Monday, July 10, 2017

Permissibility of the natural

The usual way to argue that an action is permissible is to argue that the arguments against the action’s permissibility fail. But it would be really nice to be able to give a more positive argument for an action’s permissibility. Sometimes one can do so by showing that the action is obligatory, but (a) that doesn’t help with the permissibility of non-obligatory actions, and (b) often an argument for the obligatoriness of a positive action presupposes the action’s permissibility (e.g., the obligation to kill a dog that is attacking one’s child when no other means of defense is available presupposes the general permissibility of killing dogs with good reason).

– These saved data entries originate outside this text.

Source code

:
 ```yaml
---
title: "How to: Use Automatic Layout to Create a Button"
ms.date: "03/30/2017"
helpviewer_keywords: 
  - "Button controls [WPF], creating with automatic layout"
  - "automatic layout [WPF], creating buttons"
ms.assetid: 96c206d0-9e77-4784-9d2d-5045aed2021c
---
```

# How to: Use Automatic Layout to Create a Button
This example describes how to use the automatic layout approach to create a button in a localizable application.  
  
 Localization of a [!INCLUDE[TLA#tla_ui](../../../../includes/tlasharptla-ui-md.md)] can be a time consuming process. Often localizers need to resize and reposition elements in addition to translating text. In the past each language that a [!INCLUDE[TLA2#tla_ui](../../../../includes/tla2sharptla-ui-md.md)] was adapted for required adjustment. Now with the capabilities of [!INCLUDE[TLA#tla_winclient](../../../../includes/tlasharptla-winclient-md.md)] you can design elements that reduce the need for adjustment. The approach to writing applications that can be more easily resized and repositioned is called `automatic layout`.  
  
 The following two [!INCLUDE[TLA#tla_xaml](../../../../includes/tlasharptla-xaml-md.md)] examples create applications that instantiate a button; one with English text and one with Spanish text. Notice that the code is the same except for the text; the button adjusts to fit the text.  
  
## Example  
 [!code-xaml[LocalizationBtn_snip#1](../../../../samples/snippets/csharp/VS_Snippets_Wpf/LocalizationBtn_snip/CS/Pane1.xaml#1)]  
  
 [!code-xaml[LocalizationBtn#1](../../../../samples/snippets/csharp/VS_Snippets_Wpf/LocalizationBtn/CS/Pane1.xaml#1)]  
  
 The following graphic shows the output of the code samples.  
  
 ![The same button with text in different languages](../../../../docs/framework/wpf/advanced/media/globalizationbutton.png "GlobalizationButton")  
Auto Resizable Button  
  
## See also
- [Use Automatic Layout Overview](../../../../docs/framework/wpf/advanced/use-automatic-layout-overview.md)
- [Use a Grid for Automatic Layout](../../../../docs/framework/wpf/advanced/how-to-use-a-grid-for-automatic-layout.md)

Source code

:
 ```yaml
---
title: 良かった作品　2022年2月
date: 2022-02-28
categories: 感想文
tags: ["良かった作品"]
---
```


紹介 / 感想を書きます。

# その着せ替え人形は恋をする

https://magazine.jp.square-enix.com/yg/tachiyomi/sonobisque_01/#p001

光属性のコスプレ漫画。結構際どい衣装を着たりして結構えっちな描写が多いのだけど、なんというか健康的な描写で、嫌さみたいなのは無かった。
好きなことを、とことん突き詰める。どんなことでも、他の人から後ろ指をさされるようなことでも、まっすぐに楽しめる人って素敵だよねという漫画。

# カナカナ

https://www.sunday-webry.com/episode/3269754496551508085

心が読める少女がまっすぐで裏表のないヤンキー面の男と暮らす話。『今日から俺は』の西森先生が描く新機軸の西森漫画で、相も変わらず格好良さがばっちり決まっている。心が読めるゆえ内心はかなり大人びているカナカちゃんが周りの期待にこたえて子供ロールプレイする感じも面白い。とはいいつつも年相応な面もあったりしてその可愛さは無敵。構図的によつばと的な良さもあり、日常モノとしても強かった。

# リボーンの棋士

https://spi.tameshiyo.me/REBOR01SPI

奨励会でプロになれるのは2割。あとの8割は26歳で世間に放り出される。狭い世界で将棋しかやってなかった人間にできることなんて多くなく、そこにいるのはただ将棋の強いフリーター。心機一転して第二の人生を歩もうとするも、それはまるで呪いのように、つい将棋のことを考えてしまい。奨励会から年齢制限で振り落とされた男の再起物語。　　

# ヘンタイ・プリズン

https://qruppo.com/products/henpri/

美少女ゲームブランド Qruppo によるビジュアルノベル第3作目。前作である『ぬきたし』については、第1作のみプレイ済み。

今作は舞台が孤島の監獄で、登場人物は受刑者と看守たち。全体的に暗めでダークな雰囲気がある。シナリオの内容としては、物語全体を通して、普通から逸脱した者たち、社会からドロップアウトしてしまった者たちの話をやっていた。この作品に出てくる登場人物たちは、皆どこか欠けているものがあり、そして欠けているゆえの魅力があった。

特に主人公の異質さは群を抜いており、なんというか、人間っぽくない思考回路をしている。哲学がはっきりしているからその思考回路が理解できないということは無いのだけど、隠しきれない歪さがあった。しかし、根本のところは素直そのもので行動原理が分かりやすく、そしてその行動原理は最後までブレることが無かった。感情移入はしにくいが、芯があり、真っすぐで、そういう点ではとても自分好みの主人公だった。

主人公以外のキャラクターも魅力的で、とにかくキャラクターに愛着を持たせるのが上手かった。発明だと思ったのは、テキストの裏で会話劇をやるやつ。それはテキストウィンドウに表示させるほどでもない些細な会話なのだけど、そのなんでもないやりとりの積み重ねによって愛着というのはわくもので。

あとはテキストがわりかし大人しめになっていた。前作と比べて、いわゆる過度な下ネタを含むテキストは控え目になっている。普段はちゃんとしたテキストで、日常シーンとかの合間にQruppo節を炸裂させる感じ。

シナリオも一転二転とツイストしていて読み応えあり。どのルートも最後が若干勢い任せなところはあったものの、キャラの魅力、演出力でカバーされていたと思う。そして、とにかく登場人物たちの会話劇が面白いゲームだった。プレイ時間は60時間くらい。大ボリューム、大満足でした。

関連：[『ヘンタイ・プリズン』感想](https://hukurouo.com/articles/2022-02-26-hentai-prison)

Here is a place where Natural Law (NL) can provide something quite useful, namely this principle:

  1. If A is a natural action, then normally A is permissible.

This principle could, for instance, be used to generate intuitively compelling positive arguments for such controversial theses as:

  1. It is normally permissible to eat animals.

  2. It is normally permissible for us to reproduce.

  3. It is normally permissible for us to prefer those more closely related to us.

In addition to Natural Lawyers, theists in general might have reason to endorse (1), on the grounds that our nature comes from God.

Of course, there is always going to be a difficulty in determining whether the antecedent of (1) is true.

Non-theistic non-NL theories are unlikely to endorse (1) except as a rule of thumb. And it will be an interesting explanatory question on those theories why then (1) is true even as a rule of thumb.